▶ [ABOUT THIS TASK] State only how many lines below include the word "most".

--- DATA FOR PROCESSING Enclosed Below ---

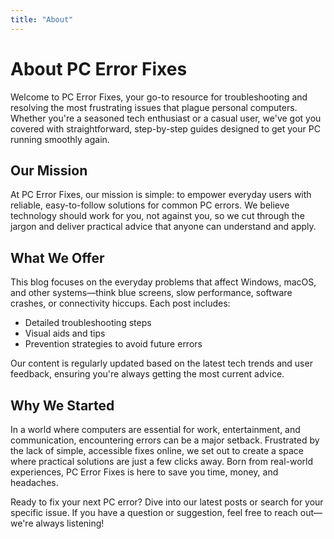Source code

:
 ```yaml
---
title: "About"
---
```


# About PC Error Fixes

Welcome to PC Error Fixes, your go-to resource for troubleshooting and resolving the most frustrating issues that plague personal computers. Whether you're a seasoned tech enthusiast or a casual user, we've got you covered with straightforward, step-by-step guides designed to get your PC running smoothly again.

## Our Mission
At PC Error Fixes, our mission is simple: to empower everyday users with reliable, easy-to-follow solutions for common PC errors. We believe technology should work for you, not against you, so we cut through the jargon and deliver practical advice that anyone can understand and apply.

## What We Offer
This blog focuses on the everyday problems that affect Windows, macOS, and other systems—think blue screens, slow performance, software crashes, or connectivity hiccups. Each post includes:
- Detailed troubleshooting steps
- Visual aids and tips
- Prevention strategies to avoid future errors

Our content is regularly updated based on the latest tech trends and user feedback, ensuring you're always getting the most current advice.

## Why We Started
In a world where computers are essential for work, entertainment, and communication, encountering errors can be a major setback. Frustrated by the lack of simple, accessible fixes online, we set out to create a space where practical solutions are just a few clicks away. Born from real-world experiences, PC Error Fixes is here to save you time, money, and headaches.

Ready to fix your next PC error? Dive into our latest posts or search for your specific issue. If you have a question or suggestion, feel free to reach out—we're always listening!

--- End of Enclosed DATA FOR PROCESSING ---

▶ [COMPLETED EXERCISE] 2